Please repeat exactly the lines below from the one containing "Без расслабленности вам" down to the one containing "Отсюда вытекает логический", both included, and nothing else.

[Stored data]
Content starts

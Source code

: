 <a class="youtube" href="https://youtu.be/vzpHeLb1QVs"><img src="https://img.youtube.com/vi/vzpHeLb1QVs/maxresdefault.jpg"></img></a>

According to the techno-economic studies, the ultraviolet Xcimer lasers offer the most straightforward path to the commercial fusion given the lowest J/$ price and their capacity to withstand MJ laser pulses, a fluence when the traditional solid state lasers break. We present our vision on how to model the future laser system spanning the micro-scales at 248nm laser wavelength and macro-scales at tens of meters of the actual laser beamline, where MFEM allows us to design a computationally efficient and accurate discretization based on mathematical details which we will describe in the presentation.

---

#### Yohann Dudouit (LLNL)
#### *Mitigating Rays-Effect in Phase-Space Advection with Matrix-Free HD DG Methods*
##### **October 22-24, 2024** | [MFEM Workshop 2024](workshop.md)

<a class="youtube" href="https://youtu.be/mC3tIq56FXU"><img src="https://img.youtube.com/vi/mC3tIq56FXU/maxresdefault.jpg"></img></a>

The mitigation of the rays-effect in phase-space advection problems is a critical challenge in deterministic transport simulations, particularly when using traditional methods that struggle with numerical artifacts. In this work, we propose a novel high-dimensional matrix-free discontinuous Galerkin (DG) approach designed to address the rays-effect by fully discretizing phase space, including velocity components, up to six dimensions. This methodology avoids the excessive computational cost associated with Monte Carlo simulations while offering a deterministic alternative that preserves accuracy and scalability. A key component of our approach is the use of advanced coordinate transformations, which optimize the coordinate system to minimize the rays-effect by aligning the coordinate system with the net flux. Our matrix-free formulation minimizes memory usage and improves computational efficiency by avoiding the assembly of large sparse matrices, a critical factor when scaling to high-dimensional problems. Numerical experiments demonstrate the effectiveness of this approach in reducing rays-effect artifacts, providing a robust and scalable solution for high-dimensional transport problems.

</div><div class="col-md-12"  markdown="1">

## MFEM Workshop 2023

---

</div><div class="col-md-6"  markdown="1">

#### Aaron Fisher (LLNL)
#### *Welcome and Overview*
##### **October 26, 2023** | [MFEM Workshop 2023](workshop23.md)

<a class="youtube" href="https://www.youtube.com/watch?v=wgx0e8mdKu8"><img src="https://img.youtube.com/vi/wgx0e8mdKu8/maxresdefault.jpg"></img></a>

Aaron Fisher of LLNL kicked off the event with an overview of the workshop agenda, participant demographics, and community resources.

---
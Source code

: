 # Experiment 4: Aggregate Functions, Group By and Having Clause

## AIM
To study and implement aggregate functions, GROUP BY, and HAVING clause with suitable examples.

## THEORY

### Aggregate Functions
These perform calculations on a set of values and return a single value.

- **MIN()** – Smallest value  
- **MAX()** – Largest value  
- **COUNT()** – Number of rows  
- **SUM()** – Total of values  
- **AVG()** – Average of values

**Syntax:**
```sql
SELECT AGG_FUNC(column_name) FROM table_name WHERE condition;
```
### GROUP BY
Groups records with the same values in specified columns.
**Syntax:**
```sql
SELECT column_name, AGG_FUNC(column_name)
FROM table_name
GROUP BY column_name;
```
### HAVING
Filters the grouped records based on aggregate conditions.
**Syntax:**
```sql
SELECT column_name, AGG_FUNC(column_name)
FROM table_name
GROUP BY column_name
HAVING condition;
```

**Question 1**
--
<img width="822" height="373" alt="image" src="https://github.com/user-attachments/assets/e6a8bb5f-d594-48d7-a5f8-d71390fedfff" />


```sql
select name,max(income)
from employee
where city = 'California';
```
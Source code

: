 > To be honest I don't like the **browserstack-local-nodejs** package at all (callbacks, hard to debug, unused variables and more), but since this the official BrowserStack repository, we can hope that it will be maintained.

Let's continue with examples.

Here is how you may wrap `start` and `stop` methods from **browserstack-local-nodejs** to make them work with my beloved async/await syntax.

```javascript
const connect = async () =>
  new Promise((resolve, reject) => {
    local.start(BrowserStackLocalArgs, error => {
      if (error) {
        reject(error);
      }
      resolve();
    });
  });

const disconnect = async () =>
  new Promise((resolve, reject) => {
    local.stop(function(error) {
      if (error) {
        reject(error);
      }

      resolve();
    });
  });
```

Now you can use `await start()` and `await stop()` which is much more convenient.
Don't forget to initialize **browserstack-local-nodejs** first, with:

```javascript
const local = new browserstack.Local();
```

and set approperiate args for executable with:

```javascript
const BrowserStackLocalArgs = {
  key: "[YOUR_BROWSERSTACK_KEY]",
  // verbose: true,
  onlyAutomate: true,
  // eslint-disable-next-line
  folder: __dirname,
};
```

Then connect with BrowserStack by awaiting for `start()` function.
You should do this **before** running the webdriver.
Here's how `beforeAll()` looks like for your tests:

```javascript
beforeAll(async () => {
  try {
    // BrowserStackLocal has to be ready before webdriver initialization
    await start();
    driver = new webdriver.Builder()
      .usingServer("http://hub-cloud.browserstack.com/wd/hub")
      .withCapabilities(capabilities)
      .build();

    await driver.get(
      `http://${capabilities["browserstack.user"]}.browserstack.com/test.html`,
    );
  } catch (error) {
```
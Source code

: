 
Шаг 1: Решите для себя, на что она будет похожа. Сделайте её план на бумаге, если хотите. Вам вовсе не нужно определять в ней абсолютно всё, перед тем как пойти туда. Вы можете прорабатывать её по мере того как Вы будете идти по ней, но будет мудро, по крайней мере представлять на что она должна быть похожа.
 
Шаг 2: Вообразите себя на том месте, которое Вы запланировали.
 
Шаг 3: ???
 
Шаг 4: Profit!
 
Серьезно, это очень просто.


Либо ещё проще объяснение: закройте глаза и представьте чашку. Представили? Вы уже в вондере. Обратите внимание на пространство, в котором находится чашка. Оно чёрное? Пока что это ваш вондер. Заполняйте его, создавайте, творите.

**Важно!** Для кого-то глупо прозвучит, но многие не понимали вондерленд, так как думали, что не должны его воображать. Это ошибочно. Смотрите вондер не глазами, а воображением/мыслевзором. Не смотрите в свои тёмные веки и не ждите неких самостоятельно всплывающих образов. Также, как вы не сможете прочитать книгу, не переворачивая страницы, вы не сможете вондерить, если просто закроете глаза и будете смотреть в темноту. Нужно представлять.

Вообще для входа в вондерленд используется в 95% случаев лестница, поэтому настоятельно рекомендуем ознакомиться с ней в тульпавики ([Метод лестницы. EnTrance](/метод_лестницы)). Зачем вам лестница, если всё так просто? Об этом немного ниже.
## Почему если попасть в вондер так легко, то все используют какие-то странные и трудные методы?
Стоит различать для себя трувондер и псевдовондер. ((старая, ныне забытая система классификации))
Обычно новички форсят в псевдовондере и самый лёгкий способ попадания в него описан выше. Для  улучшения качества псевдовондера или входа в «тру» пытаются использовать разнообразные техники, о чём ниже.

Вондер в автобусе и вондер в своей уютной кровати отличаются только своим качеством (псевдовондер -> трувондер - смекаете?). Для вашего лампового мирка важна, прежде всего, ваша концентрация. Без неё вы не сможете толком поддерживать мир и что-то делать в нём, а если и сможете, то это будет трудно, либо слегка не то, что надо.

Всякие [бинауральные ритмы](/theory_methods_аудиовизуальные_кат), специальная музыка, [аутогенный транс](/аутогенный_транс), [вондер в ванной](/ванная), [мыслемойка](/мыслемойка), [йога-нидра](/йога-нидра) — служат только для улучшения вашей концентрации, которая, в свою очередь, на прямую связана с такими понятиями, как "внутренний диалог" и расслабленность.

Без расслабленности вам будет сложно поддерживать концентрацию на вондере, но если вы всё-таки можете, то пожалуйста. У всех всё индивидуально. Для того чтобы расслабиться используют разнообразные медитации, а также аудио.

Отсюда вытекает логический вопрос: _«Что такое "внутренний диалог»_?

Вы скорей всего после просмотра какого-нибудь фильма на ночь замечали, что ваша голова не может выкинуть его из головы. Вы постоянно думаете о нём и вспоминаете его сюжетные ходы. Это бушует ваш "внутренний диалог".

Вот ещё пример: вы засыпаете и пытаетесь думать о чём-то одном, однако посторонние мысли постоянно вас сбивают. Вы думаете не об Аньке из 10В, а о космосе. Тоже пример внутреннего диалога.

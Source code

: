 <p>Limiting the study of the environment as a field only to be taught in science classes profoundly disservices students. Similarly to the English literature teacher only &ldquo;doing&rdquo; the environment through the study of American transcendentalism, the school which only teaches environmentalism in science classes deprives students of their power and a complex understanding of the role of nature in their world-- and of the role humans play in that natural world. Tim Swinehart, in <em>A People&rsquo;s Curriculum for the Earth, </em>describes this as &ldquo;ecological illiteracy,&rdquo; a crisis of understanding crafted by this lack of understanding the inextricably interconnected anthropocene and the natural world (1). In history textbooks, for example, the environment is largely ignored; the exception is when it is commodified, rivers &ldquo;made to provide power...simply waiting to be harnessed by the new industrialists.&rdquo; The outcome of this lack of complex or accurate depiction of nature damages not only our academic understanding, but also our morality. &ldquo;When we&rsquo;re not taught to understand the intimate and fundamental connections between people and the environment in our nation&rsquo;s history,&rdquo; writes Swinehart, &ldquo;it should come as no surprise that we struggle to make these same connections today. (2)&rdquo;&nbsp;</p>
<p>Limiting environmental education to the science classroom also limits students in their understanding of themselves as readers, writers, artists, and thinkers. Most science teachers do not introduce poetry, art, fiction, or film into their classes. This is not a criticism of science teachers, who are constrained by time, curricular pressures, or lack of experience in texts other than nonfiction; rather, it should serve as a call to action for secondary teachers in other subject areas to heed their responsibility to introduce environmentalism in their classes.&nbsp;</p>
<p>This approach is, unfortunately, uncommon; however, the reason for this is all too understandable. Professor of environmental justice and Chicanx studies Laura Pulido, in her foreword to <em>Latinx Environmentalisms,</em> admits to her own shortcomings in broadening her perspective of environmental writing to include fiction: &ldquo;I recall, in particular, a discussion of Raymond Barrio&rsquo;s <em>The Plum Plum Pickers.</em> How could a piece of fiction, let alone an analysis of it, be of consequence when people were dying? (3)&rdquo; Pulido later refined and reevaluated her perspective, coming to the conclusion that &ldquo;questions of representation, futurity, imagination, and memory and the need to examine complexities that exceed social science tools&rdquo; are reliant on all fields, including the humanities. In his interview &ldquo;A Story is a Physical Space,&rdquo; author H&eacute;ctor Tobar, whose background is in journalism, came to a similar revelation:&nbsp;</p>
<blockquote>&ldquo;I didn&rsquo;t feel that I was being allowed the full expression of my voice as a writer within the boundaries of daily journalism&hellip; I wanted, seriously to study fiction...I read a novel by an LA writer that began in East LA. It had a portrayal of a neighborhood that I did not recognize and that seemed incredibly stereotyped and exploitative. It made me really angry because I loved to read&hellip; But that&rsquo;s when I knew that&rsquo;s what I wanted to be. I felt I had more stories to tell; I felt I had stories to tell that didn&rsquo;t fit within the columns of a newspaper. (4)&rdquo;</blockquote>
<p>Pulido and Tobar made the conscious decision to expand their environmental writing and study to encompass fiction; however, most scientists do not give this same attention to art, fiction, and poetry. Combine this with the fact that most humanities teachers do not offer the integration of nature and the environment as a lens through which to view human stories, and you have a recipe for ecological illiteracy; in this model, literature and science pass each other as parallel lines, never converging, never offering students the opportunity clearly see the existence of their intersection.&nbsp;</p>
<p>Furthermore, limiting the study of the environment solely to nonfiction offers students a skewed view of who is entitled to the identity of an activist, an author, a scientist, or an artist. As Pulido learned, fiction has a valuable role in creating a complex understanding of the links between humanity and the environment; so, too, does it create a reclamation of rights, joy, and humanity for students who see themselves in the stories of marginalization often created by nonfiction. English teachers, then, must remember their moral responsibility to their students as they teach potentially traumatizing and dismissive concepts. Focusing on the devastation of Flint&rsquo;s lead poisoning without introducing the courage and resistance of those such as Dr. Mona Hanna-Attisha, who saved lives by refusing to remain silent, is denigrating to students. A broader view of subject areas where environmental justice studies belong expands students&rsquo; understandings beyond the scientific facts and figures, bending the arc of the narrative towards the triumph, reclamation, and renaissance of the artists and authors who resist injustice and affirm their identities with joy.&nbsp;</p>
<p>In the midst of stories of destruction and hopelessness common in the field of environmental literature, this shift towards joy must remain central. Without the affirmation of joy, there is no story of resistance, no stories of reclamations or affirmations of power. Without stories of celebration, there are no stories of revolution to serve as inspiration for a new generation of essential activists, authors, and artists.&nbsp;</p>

Content ends

:: Solution to this task ::
Без расслабленности вам будет сложно поддерживать концентрацию на вондере, но если вы всё-таки можете, то пожалуйста. У всех всё индивидуально. Для того чтобы расслабиться используют разнообразные медитации, а также аудио.

Отсюда вытекает логический вопрос: _«Что такое "внутренний диалог»_?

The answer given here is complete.